Сдержанная улыбка женщины показалась ей почти материнской. Должна же и у нее, бездомной, появиться хоть одна если не близкая, родная, то по крайней мере хотя бы мало-мальски знакомая душа!
— Ну а Клавка?… Она в селе?
— В селе, в селе. Но ты, поди, и хаты ее теперь не найдешь. У людей купили, потому что родительская ее сгорела. Да и промерзла в дороге.
— Смертельно промерзла, — охотно согласилась нежданная гостья.
На печке, в большой кастрюле, закипала вода. Вся комната была овеяна уже непривычным теплом. А курчавый светловолосый мальчишка лет двенадцати показался ей таким знакомым и милым, словно восстал из ее собственного детства.
— Звать меня будешь теткой Настей. Вряд ли помнила, эге ж? — возилась хозяйка у печи. — Ты-то как? Говорят, где-то здесь, недалеко, и повоевать пришлось. Клавка щебетала, что вроде бы из больницы тебя — да в солдаты.
— Было и такое, — расстегнула ватник, сняла сапоги, на лавке, придвинутой поближе к теплу, развесила совершенно мокрые портянки и разорванные носки. Мечтательно посмотрела на кастрюлю: сейчас бы теплой воды, помыться… И на той же лавке, привалившись спиной к теплому запечью, задремала.
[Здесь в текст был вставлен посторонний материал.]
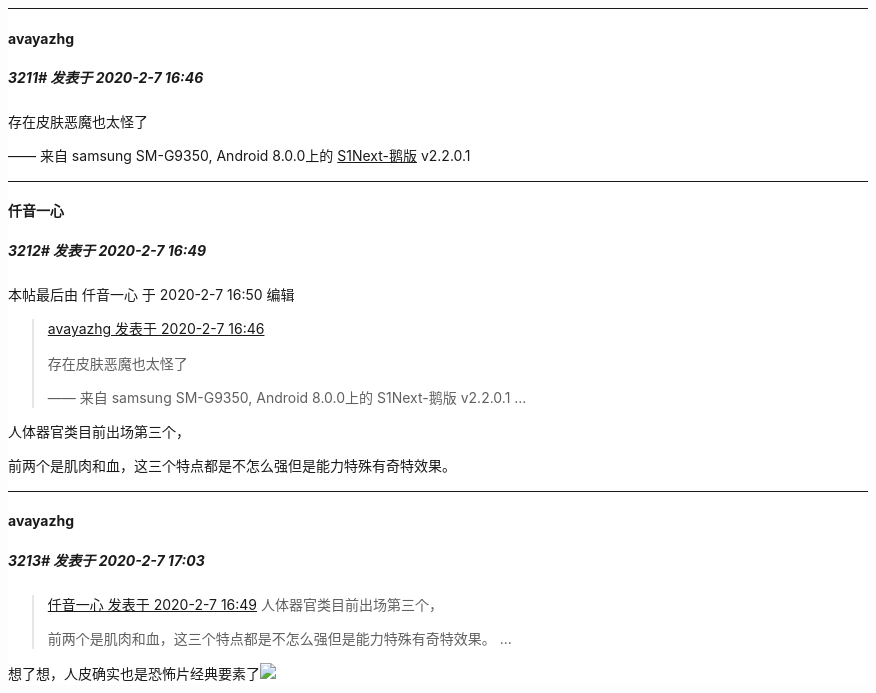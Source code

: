 
-----

####  avayazhg  
##### 3211#       发表于 2020-2-7 16:46


存在皮肤恶魔也太怪了

—— 来自 samsung SM-G9350, Android 8.0.0上的 [S1Next-鹅版](https://github.com/ykrank/S1-Next/releases) v2.2.0.1


-----

####  仟音一心  
##### 3212#       发表于 2020-2-7 16:49


 本帖最后由 仟音一心 于 2020-2-7 16:50 编辑 
<blockquote><a href="httphttps://bbs.saraba1st.com/2b/forum.php?mod=redirect&amp;goto=findpost&amp;pid=46353016&amp;ptid=1794543" target="_blank">avayazhg 发表于 2020-2-7 16:46</a>

存在皮肤恶魔也太怪了


—— 来自 samsung SM-G9350, Android 8.0.0上的 S1Next-鹅版 v2.2.0.1 ...</blockquote>

人体器官类目前出场第三个，

前两个是肌肉和血，这三个特点都是不怎么强但是能力特殊有奇特效果。


-----

####  avayazhg  
##### 3213#       发表于 2020-2-7 17:03


<blockquote><a href="httphttps://bbs.saraba1st.com/2b/forum.php?mod=redirect&amp;goto=findpost&amp;pid=46353032&amp;ptid=1794543" target="_blank">仟音一心 发表于 2020-2-7 16:49</a>
人体器官类目前出场第三个，

前两个是肌肉和血，这三个特点都是不怎么强但是能力特殊有奇特效果。 ...</blockquote>
想了想，人皮确实也是恐怖片经典要素了<img src="https://static.saraba1st.com/image/smiley/face2017/068.png" referrerpolicy="no-referrer">

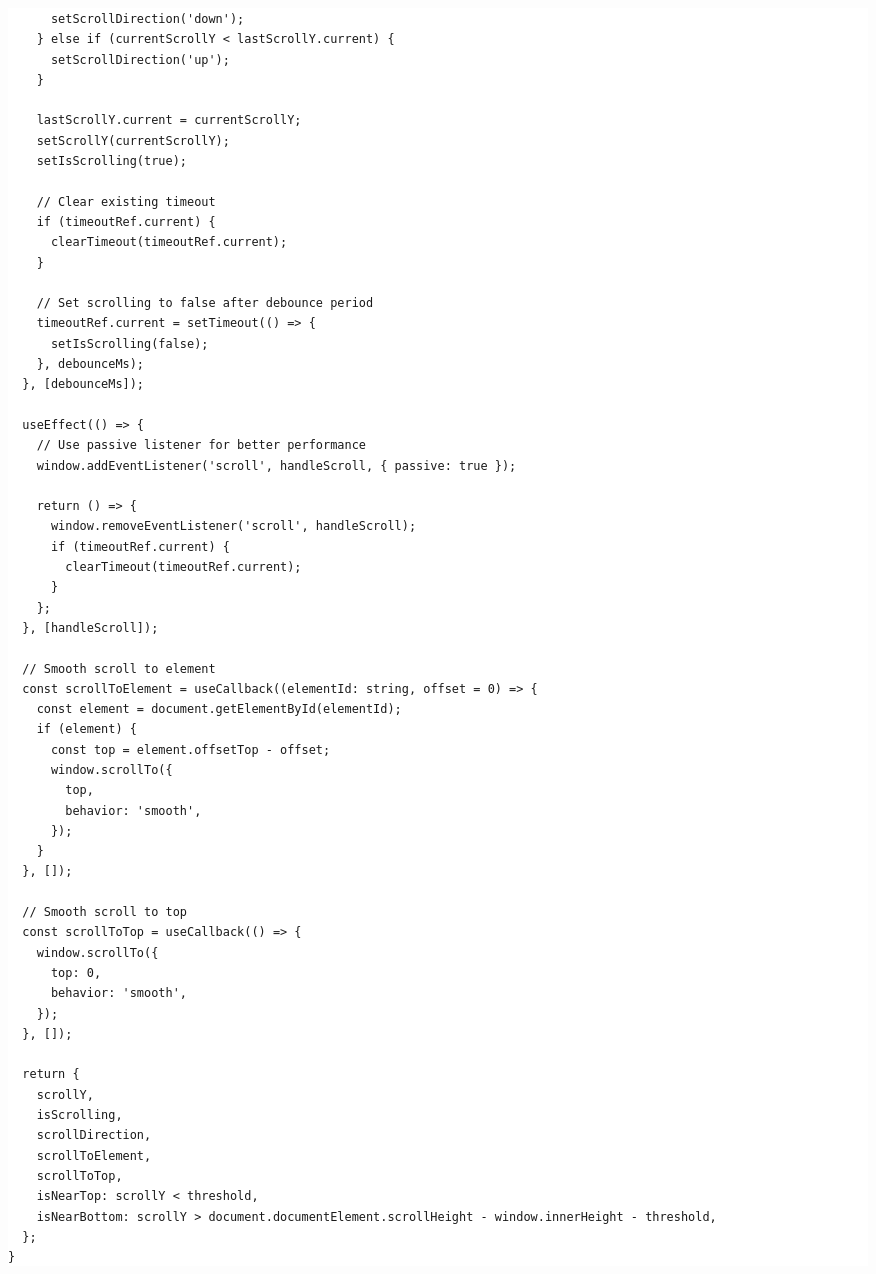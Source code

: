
 ```tsx
      setScrollDirection('down');
    } else if (currentScrollY < lastScrollY.current) {
      setScrollDirection('up');
    }

    lastScrollY.current = currentScrollY;
    setScrollY(currentScrollY);
    setIsScrolling(true);

    // Clear existing timeout
    if (timeoutRef.current) {
      clearTimeout(timeoutRef.current);
    }

    // Set scrolling to false after debounce period
    timeoutRef.current = setTimeout(() => {
      setIsScrolling(false);
    }, debounceMs);
  }, [debounceMs]);

  useEffect(() => {
    // Use passive listener for better performance
    window.addEventListener('scroll', handleScroll, { passive: true });

    return () => {
      window.removeEventListener('scroll', handleScroll);
      if (timeoutRef.current) {
        clearTimeout(timeoutRef.current);
      }
    };
  }, [handleScroll]);

  // Smooth scroll to element
  const scrollToElement = useCallback((elementId: string, offset = 0) => {
    const element = document.getElementById(elementId);
    if (element) {
      const top = element.offsetTop - offset;
      window.scrollTo({
        top,
        behavior: 'smooth',
      });
    }
  }, []);

  // Smooth scroll to top
  const scrollToTop = useCallback(() => {
    window.scrollTo({
      top: 0,
      behavior: 'smooth',
    });
  }, []);

  return {
    scrollY,
    isScrolling,
    scrollDirection,
    scrollToElement,
    scrollToTop,
    isNearTop: scrollY < threshold,
    isNearBottom: scrollY > document.documentElement.scrollHeight - window.innerHeight - threshold,
  };
}
```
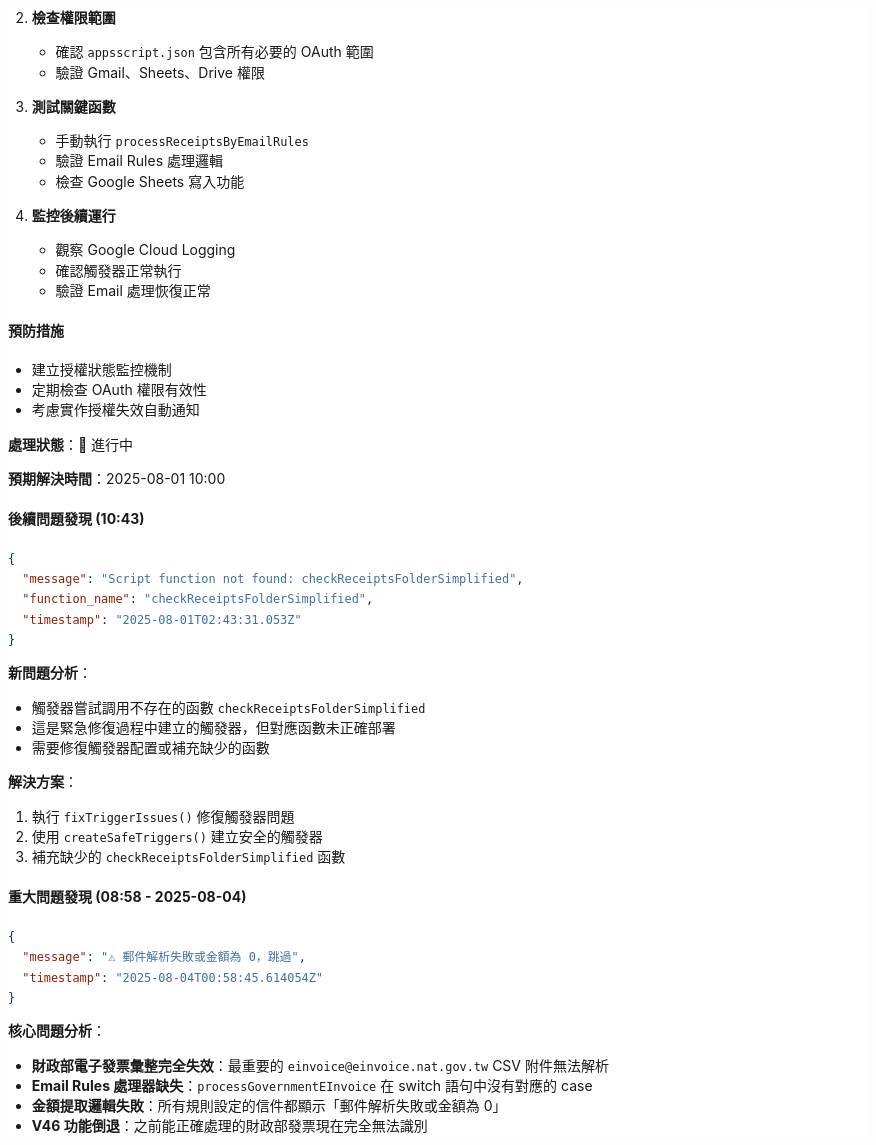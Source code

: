 2. **檢查權限範圍**
   - 確認 `appsscript.json` 包含所有必要的 OAuth 範圍
   - 驗證 Gmail、Sheets、Drive 權限

3. **測試關鍵函數**
   - 手動執行 `processReceiptsByEmailRules`
   - 驗證 Email Rules 處理邏輯
   - 檢查 Google Sheets 寫入功能

4. **監控後續運行**
   - 觀察 Google Cloud Logging
   - 確認觸發器正常執行
   - 驗證 Email 處理恢復正常

#### 預防措施
- 建立授權狀態監控機制
- 定期檢查 OAuth 權限有效性
- 考慮實作授權失效自動通知

**處理狀態**：🔄 進行中

**預期解決時間**：2025-08-01 10:00

#### 後續問題發現 (10:43)
```json
{
  "message": "Script function not found: checkReceiptsFolderSimplified",
  "function_name": "checkReceiptsFolderSimplified",
  "timestamp": "2025-08-01T02:43:31.053Z"
}
```

**新問題分析**：
- 觸發器嘗試調用不存在的函數 `checkReceiptsFolderSimplified`
- 這是緊急修復過程中建立的觸發器，但對應函數未正確部署
- 需要修復觸發器配置或補充缺少的函數

**解決方案**：
1. 執行 `fixTriggerIssues()` 修復觸發器問題
2. 使用 `createSafeTriggers()` 建立安全的觸發器
3. 補充缺少的 `checkReceiptsFolderSimplified` 函數

#### 重大問題發現 (08:58 - 2025-08-04)
```json
{
  "message": "⚠️ 郵件解析失敗或金額為 0，跳過",
  "timestamp": "2025-08-04T00:58:45.614054Z"
}
```

**核心問題分析**：
- **財政部電子發票彙整完全失效**：最重要的 `einvoice@einvoice.nat.gov.tw` CSV 附件無法解析
- **Email Rules 處理器缺失**：`processGovernmentEInvoice` 在 switch 語句中沒有對應的 case
- **金額提取邏輯失敗**：所有規則設定的信件都顯示「郵件解析失敗或金額為 0」
- **V46 功能倒退**：之前能正確處理的財政部發票現在完全無法識別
— Ну вот, суп готов, — ворковала тетка Настя, отставляя кастрюлю. — Пока он будет остывать, к Гурнашам сбегаю, шепну Клавке, чтоб сюда подошла, если только не на смене. В больнице работает, санитаркой. В соседнем поселке. О, — вспомнила у порога, — а ты ж, наверно, еще и сейчас в этих, в партизанах? Или как?
— Почему в партизанах? В партизанах я никогда не была, — сонно пробормотала Мария.
— Так-таки и не была? — суховато произнесла хозяйка дома.